[Records from a collection]
+===+

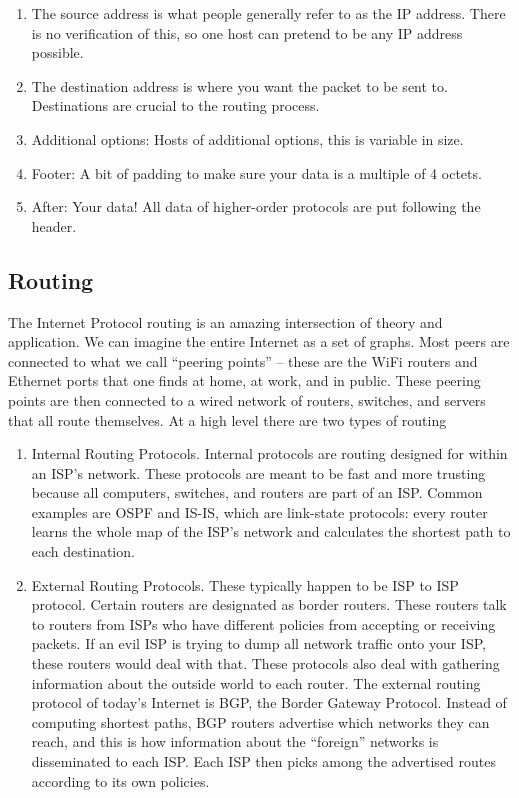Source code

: \begin{enumerate}
  \item The source address is what people generally refer to as the IP address.
    There is no verification of this, so one host can pretend to be any IP address possible.
  \item The destination address is where you want the packet to be sent to.
    Destinations are crucial to the routing process.
  \item Additional options: Hosts of additional options, this is variable in size.
  \item Footer: A bit of padding to make sure your data is a multiple of 4 octets.
  \item After: Your data! All data of higher-order protocols are put following the header.
\end{enumerate}

\subsection{Routing}

The Internet Protocol routing is an amazing intersection of theory and application.
We can imagine the entire Internet as a set of graphs.
Most peers are connected to what we call ``peering points'' -- these are the WiFi routers and Ethernet ports that one finds at home, at work, and in public.
These peering points are then connected to a wired network of routers, switches, and servers that all route themselves.
At a high level there are two types of routing

\begin{enumerate}
\item Internal Routing Protocols.
  Internal protocols are routing designed for within an ISP's network.
  These protocols are meant to be fast and more trusting because all computers, switches, and routers are part of an ISP.
  Common examples are OSPF and IS-IS, which are link-state protocols: every router learns the whole map of the ISP's network and calculates the shortest path to each destination.
\item External Routing Protocols.
  These typically happen to be ISP to ISP protocol.
  Certain routers are designated as border routers.
  These routers talk to routers from ISPs who have different policies from accepting or receiving packets.
  If an evil ISP is trying to dump all network traffic onto your ISP, these routers would deal with that.
  These protocols also deal with gathering information about the outside world to each router.
  The external routing protocol of today's Internet is BGP, the Border Gateway Protocol.
  Instead of computing shortest paths, BGP routers advertise which networks they can reach, and this is how information about the ``foreign'' networks is disseminated to each ISP.
  Each ISP then picks among the advertised routes according to its own policies.
\end{enumerate}

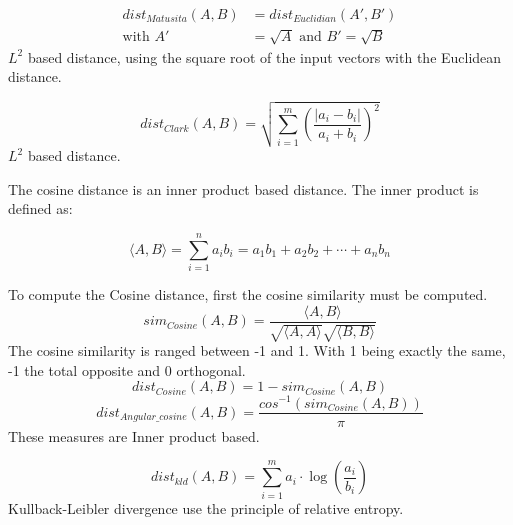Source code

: \begin{definition}
  \begin{equation}
    \begin{split}
      dist_{Matusita}(A, B) &= dist_{Euclidian}(A', B') \\
      \text{with }A' &= \sqrt{A}\text{ and }B' = \sqrt{B}
    \end{split}
  \end{equation}
  $L^2$ based distance, using the square root of the input vectors with the Euclidean distance.
\end{definition}

\begin{definition}
  \begin{equation}
    dist_{Clark}(A, B) = \sqrt{\sum_{i=1}^{m}\left(\frac{|a_i - b_i|}{a_i + b_i}\right)^2}
  \end{equation}
  $L^2$ based distance.
\end{definition}

\begin{definition}
  \label{def:cosine_dist}
  The cosine distance is an inner product based distance.
  The inner product is defined as:

  \begin{equation}
    \langle A, B \rangle = \sum_{i=1}^{n} a_i b_i = a_1 b_1 + a_2 b_2 + \cdots + a_n b_n
  \end{equation}

  To compute the Cosine distance, first the cosine similarity must be computed.
  \begin{equation}
    sim_{Cosine}(A, B) = \frac{\langle A, B \rangle}{\sqrt{\langle A , A \rangle}\sqrt{\langle B, B \rangle}}
  \end{equation}
  The cosine similarity is ranged between -1 and 1.
  With 1 being exactly the same, -1 the total opposite and 0 orthogonal.
  \begin{equation}
    dist_{Cosine}(A, B) = 1 - sim_{Cosine}(A, B)
  \end{equation}
  \begin{equation}
    dist_{Angular\_cosine}(A, B) = \frac{cos^{-1}\left( sim_{Cosine}(A, B) \right)}{\pi}
  \end{equation}
  These measures are Inner product based.
\end{definition}

\begin{definition}
  \begin{equation}
    dist_{kld}(A, B) = \sum_{i=1}^{m} a_i \cdot \log(\frac{a_i}{b_i})
  \end{equation}
  Kullback-Leibler divergence use the principle of relative entropy.
\end{definition}

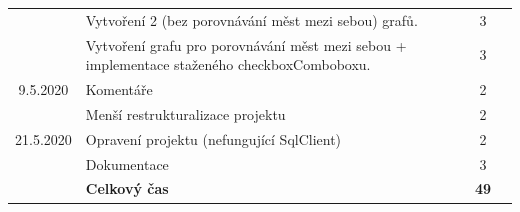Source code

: \documentclass[12pt, a4paper]{article}
\begin{document}
\begin{table}[h!]
\begin{center}
\begin{tabular}{| cp{10cm} |c | c |}
& Vytvoření 2 (bez porovnávání měst mezi sebou) grafů. & 3 \\
& Vytvoření grafu pro porovnávání měst mezi sebou + implementace staženého checkboxComboboxu. & 3 \\
\hline
9.5.2020 & Komentáře & 2 \\
& Menší restrukturalizace projektu & 2 \\
\hline
21.5.2020 & Opravení projektu (nefungující SqlClient) & 2 \\
& Dokumentace & 3 \\
\hline
& \textbf{Celkový čas} & \textbf{49} \\
\hline
\end{tabular}
\end{center}
\end{table}
\end{document}
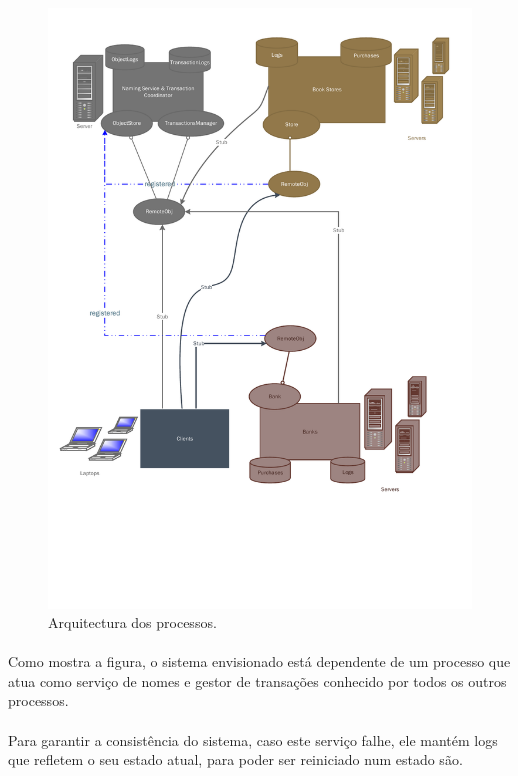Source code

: \documentclass[11pt,a4paper]{report}
\begin{document}
\begin{figure}[H]
  \centering
  \includegraphics[scale=0.80,page=1]{Process_Architecture.pdf}
  \caption{Arquitectura dos processos.}
  \label{fig:procarq}
\end{figure}
\newpage

\paragraph{}Como mostra a figura, o sistema envisionado está dependente de um processo que atua como serviço de nomes e gestor de transações conhecido por todos os outros processos.

\paragraph{}Para garantir a consistência do sistema, caso este serviço falhe, ele mantém logs que refletem o seu estado atual, para poder ser reiniciado num estado são.
\end{document}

+===+

For this exercise, transcribe the entries verbatim and skip all pictures.

Source code

: \begin{enumerate}
  \item The source address is what people generally refer to as the IP address.
    There is no verification of this, so one host can pretend to be any IP address possible.
  \item The destination address is where you want the packet to be sent to.
    Destinations are crucial to the routing process.
  \item Additional options: Hosts of additional options, this is variable in size.
  \item Footer: A bit of padding to make sure your data is a multiple of 4 octets.
  \item After: Your data! All data of higher-order protocols are put following the header.
\end{enumerate}

\subsection{Routing}

The Internet Protocol routing is an amazing intersection of theory and application.
We can imagine the entire Internet as a set of graphs.
Most peers are connected to what we call ``peering points'' -- these are the WiFi routers and Ethernet ports that one finds at home, at work, and in public.
These peering points are then connected to a wired network of routers, switches, and servers that all route themselves.
At a high level there are two types of routing

\begin{enumerate}
\item Internal Routing Protocols.
  Internal protocols are routing designed for within an ISP's network.
  These protocols are meant to be fast and more trusting because all computers, switches, and routers are part of an ISP.
  Common examples are OSPF and IS-IS, which are link-state protocols: every router learns the whole map of the ISP's network and calculates the shortest path to each destination.
\item External Routing Protocols.
  These typically happen to be ISP to ISP protocol.
  Certain routers are designated as border routers.
  These routers talk to routers from ISPs who have different policies from accepting or receiving packets.
  If an evil ISP is trying to dump all network traffic onto your ISP, these routers would deal with that.
  These protocols also deal with gathering information about the outside world to each router.
  The external routing protocol of today's Internet is BGP, the Border Gateway Protocol.
  Instead of computing shortest paths, BGP routers advertise which networks they can reach, and this is how information about the ``foreign'' networks is disseminated to each ISP.
  Each ISP then picks among the advertised routes according to its own policies.
\end{enumerate}

Source code

: \begin{definition}
  \begin{equation}
    \begin{split}
      dist_{Matusita}(A, B) &= dist_{Euclidian}(A', B') \\
      \text{with }A' &= \sqrt{A}\text{ and }B' = \sqrt{B}
    \end{split}
  \end{equation}
  $L^2$ based distance, using the square root of the input vectors with the Euclidean distance.
\end{definition}

\begin{definition}
  \begin{equation}
    dist_{Clark}(A, B) = \sqrt{\sum_{i=1}^{m}\left(\frac{|a_i - b_i|}{a_i + b_i}\right)^2}
  \end{equation}
  $L^2$ based distance.
\end{definition}

\begin{definition}
  \label{def:cosine_dist}
  The cosine distance is an inner product based distance.
  The inner product is defined as:

  \begin{equation}
    \langle A, B \rangle = \sum_{i=1}^{n} a_i b_i = a_1 b_1 + a_2 b_2 + \cdots + a_n b_n
  \end{equation}

  To compute the Cosine distance, first the cosine similarity must be computed.
  \begin{equation}
    sim_{Cosine}(A, B) = \frac{\langle A, B \rangle}{\sqrt{\langle A , A \rangle}\sqrt{\langle B, B \rangle}}
  \end{equation}
  The cosine similarity is ranged between -1 and 1.
  With 1 being exactly the same, -1 the total opposite and 0 orthogonal.
  \begin{equation}
    dist_{Cosine}(A, B) = 1 - sim_{Cosine}(A, B)
  \end{equation}
  \begin{equation}
    dist_{Angular\_cosine}(A, B) = \frac{cos^{-1}\left( sim_{Cosine}(A, B) \right)}{\pi}
  \end{equation}
  These measures are Inner product based.
\end{definition}

\begin{definition}
  \begin{equation}
    dist_{kld}(A, B) = \sum_{i=1}^{m} a_i \cdot \log(\frac{a_i}{b_i})
  \end{equation}
  Kullback-Leibler divergence use the principle of relative entropy.
\end{definition}

Source code

: \documentclass[12pt, a4paper]{article}
\begin{document}
\begin{table}[h!]
\begin{center}
\begin{tabular}{| cp{10cm} |c | c |}
& Vytvoření 2 (bez porovnávání měst mezi sebou) grafů. & 3 \\
& Vytvoření grafu pro porovnávání měst mezi sebou + implementace staženého checkboxComboboxu. & 3 \\
\hline
9.5.2020 & Komentáře & 2 \\
& Menší restrukturalizace projektu & 2 \\
\hline
21.5.2020 & Opravení projektu (nefungující SqlClient) & 2 \\
& Dokumentace & 3 \\
\hline
& \textbf{Celkový čas} & \textbf{49} \\
\hline
\end{tabular}
\end{center}
\end{table}
\end{document}
Source code

: \documentclass[11pt,a4paper]{report}
\begin{document}
\begin{figure}[H]
  \centering
  \includegraphics[scale=0.80,page=1]{Process_Architecture.pdf}
  \caption{Arquitectura dos processos.}
  \label{fig:procarq}
\end{figure}
\newpage

\paragraph{}Como mostra a figura, o sistema envisionado está dependente de um processo que atua como serviço de nomes e gestor de transações conhecido por todos os outros processos.

\paragraph{}Para garantir a consistência do sistema, caso este serviço falhe, ele mantém logs que refletem o seu estado atual, para poder ser reiniciado num estado são.
\end{document}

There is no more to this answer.